The Return of Dr. Fu Manchu HTML version
The shadow of the tower fell sharply across the path, which ran
up almost alongside of it. We were both extremely warm by reason
of our long and rapid walk on that hot day, and this shade should
have been grateful to us. In short, I find it difficult to account for
the unwelcome chill which I experienced at the moment that I
found myself at the foot of the time-worn monument. I know that
we both pulled up sharply and looked at one another as though
acted upon by some mutual disturbance.
But not a sound broke the stillness save a remote murmuring,
until a solitary sea gull rose in the air and circled directly over the
tower, uttering its mournful and unmusical cry. Automatically to
my mind sprang the lines of the poem:
Far from all brother-men, in the weird of the fen,
With God's creatures I bide, 'mid the birds that I ken;
Where the winds ever dree, where the hymn of the sea
Brings a message of peace from the ocean to me.
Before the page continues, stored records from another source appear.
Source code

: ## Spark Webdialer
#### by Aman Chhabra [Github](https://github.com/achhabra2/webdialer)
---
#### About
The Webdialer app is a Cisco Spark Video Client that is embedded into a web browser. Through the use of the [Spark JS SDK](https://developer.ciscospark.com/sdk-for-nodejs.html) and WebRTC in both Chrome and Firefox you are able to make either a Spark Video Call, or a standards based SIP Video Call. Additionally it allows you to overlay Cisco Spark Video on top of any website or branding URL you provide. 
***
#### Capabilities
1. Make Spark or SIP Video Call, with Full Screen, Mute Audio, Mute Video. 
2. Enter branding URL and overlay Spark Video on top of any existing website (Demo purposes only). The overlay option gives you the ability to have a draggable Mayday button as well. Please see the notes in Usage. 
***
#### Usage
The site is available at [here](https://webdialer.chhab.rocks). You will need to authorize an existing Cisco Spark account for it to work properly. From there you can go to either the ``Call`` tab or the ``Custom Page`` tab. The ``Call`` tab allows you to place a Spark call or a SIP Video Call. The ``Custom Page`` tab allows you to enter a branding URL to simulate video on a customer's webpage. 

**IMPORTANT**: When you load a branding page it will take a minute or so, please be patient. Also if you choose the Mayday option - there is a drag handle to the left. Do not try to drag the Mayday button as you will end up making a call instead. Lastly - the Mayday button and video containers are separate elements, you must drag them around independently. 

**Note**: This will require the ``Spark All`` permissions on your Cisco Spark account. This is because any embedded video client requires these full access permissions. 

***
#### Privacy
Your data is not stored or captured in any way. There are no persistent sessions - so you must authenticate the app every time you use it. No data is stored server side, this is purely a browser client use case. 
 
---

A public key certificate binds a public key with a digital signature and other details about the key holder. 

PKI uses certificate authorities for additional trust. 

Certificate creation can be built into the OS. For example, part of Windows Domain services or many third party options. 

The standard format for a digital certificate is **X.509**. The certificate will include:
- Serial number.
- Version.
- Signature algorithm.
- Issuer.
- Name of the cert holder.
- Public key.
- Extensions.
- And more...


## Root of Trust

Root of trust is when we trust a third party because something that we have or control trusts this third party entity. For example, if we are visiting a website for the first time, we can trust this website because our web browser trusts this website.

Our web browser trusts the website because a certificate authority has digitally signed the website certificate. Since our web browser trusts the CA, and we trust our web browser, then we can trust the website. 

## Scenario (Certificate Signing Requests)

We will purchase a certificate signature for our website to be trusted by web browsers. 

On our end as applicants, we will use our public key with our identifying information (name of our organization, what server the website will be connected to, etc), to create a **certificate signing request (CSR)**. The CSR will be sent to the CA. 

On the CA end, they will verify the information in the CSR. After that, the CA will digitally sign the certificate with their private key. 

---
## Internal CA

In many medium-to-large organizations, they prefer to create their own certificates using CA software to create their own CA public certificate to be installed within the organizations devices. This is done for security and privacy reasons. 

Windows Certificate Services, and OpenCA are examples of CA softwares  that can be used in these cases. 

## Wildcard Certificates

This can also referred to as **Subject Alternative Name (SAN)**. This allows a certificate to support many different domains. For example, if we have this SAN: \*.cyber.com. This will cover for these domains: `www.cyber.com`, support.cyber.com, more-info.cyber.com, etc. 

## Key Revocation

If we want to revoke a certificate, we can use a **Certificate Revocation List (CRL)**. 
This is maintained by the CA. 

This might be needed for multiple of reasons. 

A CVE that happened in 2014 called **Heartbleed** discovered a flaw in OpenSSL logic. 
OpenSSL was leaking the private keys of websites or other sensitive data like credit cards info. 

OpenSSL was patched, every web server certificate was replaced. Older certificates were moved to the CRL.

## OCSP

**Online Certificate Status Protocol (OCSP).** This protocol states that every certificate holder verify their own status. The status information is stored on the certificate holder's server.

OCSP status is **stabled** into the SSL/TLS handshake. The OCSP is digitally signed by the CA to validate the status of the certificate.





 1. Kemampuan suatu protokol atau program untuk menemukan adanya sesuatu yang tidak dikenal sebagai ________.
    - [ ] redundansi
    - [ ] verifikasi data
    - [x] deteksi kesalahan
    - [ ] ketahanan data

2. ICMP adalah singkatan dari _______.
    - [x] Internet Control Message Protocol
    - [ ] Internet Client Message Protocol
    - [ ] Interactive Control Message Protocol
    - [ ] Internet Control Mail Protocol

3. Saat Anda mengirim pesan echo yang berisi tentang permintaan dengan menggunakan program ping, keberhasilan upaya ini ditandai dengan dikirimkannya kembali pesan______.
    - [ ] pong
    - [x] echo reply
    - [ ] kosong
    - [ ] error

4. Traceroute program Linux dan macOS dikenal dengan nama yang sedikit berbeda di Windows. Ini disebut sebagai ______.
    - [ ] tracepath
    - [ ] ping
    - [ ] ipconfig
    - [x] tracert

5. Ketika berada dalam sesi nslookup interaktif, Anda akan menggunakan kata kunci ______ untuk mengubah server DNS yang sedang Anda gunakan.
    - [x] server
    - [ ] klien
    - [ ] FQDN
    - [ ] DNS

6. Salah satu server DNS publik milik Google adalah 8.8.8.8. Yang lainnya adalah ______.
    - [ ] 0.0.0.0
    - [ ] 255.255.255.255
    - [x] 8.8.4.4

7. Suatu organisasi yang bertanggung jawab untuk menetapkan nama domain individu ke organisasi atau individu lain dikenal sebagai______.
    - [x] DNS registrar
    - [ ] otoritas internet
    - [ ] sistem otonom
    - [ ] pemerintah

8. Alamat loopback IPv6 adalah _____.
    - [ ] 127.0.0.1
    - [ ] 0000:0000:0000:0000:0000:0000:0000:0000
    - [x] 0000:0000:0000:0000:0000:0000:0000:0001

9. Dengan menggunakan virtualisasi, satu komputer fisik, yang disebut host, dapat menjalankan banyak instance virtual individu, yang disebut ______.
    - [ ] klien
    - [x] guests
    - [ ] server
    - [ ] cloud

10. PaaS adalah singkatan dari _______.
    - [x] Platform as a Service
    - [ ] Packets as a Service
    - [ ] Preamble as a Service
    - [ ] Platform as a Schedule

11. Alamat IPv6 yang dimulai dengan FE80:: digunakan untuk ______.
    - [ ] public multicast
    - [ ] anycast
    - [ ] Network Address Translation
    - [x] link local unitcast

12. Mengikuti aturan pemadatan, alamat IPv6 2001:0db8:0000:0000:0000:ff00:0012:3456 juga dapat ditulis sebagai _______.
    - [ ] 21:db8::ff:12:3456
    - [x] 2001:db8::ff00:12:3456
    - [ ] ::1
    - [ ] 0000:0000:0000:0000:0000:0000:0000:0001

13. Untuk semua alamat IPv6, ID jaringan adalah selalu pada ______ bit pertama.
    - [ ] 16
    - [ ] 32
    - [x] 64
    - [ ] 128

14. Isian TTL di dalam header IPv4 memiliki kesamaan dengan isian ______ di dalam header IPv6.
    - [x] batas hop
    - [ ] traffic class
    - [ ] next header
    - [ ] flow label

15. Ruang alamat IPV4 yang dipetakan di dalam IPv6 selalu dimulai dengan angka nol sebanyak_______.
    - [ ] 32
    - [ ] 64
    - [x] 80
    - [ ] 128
Not a soul was visible about the premises; there was no sound of
human activity and no dog barked. Nayland Smith drew a long
breath, glanced back along the way we had come, then went on,
following the wall, I beside him, until we came to the gate. It was
unfastened, and we walked up the stone path through a wilderness
of weeds. Four windows of the house were visible, two on the
ground floor and two above. Those on the ground floor were
heavily boarded up, those above, though glazed, boasted neither
blinds nor curtains. Cragmire Tower showed not the slightest
evidence of tenancy.
We mounted three steps and stood before a tremendously
massive oaken door. An iron bell-pull, ancient and rusty, hung on
the right of the door, and Smith, giving me an odd glance, seized
the ring and tugged it.
From somewhere within the building answered a mournful
clangor, a cracked and toneless jangle, which, seeming to echo
through empty apartments, sought and found an exit apparently by
way of one of the openings in the round tower; for it was from
above our heads that the noise came to us.